BEGIN

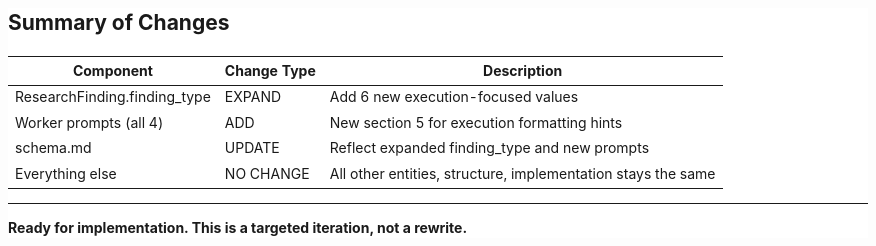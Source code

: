
## Summary of Changes

| Component | Change Type | Description |
|-----------|-------------|-------------|
| ResearchFinding.finding_type | EXPAND | Add 6 new execution-focused values |
| Worker prompts (all 4) | ADD | New section 5 for execution formatting hints |
| schema.md | UPDATE | Reflect expanded finding_type and new prompts |
| Everything else | NO CHANGE | All other entities, structure, implementation stays the same |

---

**Ready for implementation. This is a targeted iteration, not a rewrite.**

END

### Aim of the task
Search the data above for the word "execution". Copy each line it is in.

### Answer
| ResearchFinding.finding_type | EXPAND | Add 6 new execution-focused values |
| Worker prompts (all 4) | ADD | New section 5 for execution formatting hints |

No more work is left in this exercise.